ASSIGNMENT: Report each line of the entries below that has the word "annotations" in it.

DATASET EXTRACT:
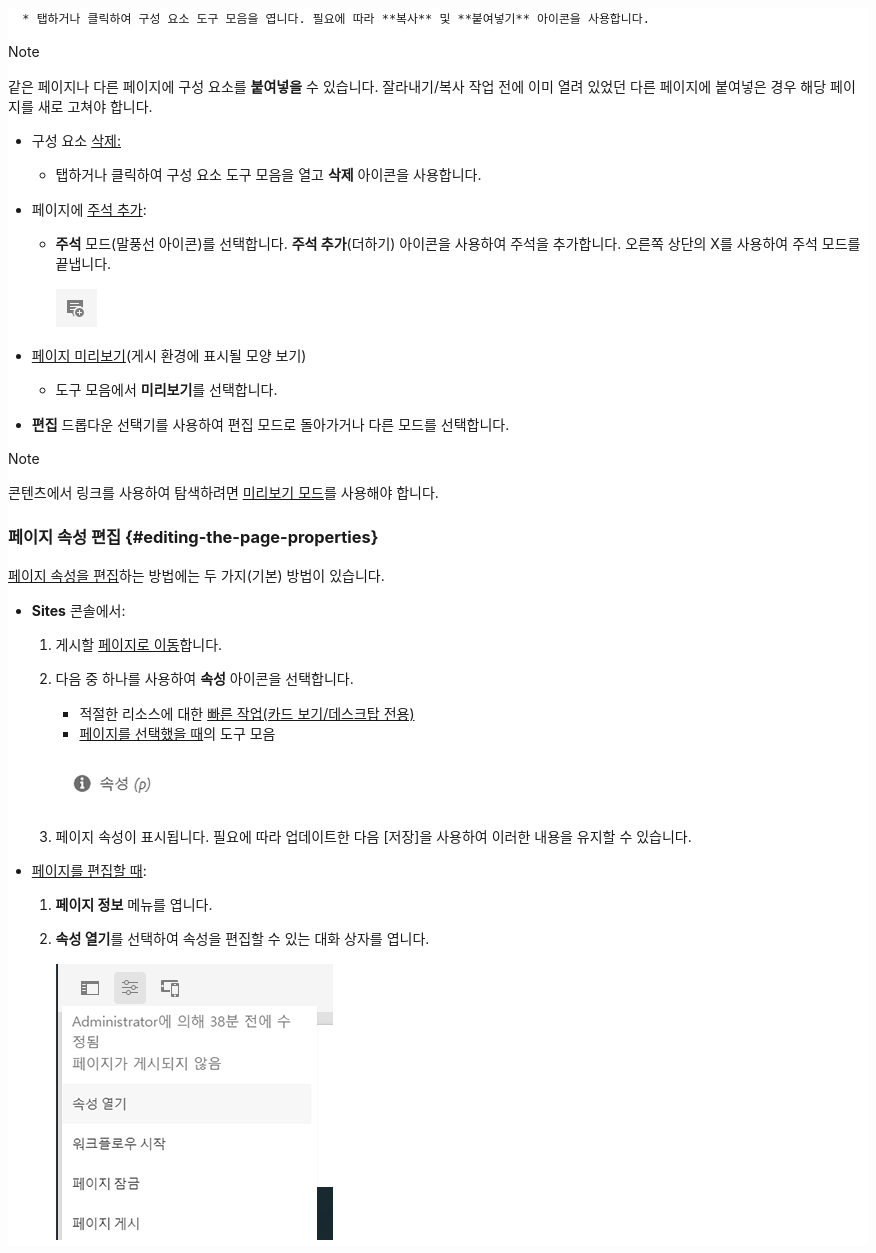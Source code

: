       * 탭하거나 클릭하여 구성 요소 도구 모음을 엽니다. 필요에 따라 **복사** 및 **붙여넣기** 아이콘을 사용합니다.

   >[!NOTE]
   >
   >같은 페이지나 다른 페이지에 구성 요소를 **붙여넣을** 수 있습니다. 잘라내기/복사 작업 전에 이미 열려 있었던 다른 페이지에 붙여넣은 경우 해당 페이지를 새로 고쳐야 합니다.

   * 구성 요소 [삭제:](/help/sites-cloud/authoring/fundamentals/editing-content.md#component-toolbar)

      * 탭하거나 클릭하여 구성 요소 도구 모음을 열고 **삭제** 아이콘을 사용합니다.

   * 페이지에 [주석 추가](/help/sites-cloud/authoring/fundamentals/annotations.md#annotations):

      * **주석** 모드(말풍선 아이콘)를 선택합니다. **주석 추가**(더하기) 아이콘을 사용하여 주석을 추가합니다. 오른쪽 상단의 X를 사용하여 주석 모드를 끝냅니다.

        ![주석 버튼](/help/sites-cloud/authoring/assets/annotations.png)

   * [페이지 미리보기](/help/sites-cloud/authoring/fundamentals/editing-content.md#preview-mode)(게시 환경에 표시될 모양 보기)

      * 도구 모음에서 **미리보기**&#x200B;를 선택합니다.

   * **편집** 드롭다운 선택기를 사용하여 편집 모드로 돌아가거나 다른 모드를 선택합니다.

   >[!NOTE]
   >
   >콘텐츠에서 링크를 사용하여 탐색하려면 [미리보기 모드](/help/sites-cloud/authoring/fundamentals/editing-content.md#preview-mode)를 사용해야 합니다.

### 페이지 속성 편집 {#editing-the-page-properties}

[페이지 속성을 편집](/help/sites-cloud/authoring/fundamentals/page-properties.md)하는 방법에는 두 가지(기본) 방법이 있습니다.

* **Sites** 콘솔에서:

   1. 게시할 [페이지로 이동](#finding-your-page)합니다.
   1. 다음 중 하나를 사용하여 **속성** 아이콘을 선택합니다.

      * 적절한 리소스에 대한 [빠른 작업(카드 보기/데스크탑 전용)](#quick-actions-card-view-desktop-only)
      * [페이지를 선택했을 때](#selecting-your-page-for-further-action)의 도구 모음

      ![속성 버튼](/help/sites-cloud/authoring/assets/properties.png)

   1. 페이지 속성이 표시됩니다. 필요에 따라 업데이트한 다음 [저장]을 사용하여 이러한 내용을 유지할 수 있습니다.

* [페이지를 편집할 때](#editing-your-page-content):

   1. **페이지 정보** 메뉴를 엽니다.
   1. **속성 열기**&#x200B;를 선택하여 속성을 편집할 수 있는 대화 상자를 엽니다.

      ![페이지 정보 버튼](/help/sites-cloud/authoring/assets/page-information.png)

SOLUTION FOR THIS EXERCISE:
   * 페이지에 [주석 추가](/help/sites-cloud/authoring/fundamentals/annotations.md#annotations):
        ![주석 버튼](/help/sites-cloud/authoring/assets/annotations.png)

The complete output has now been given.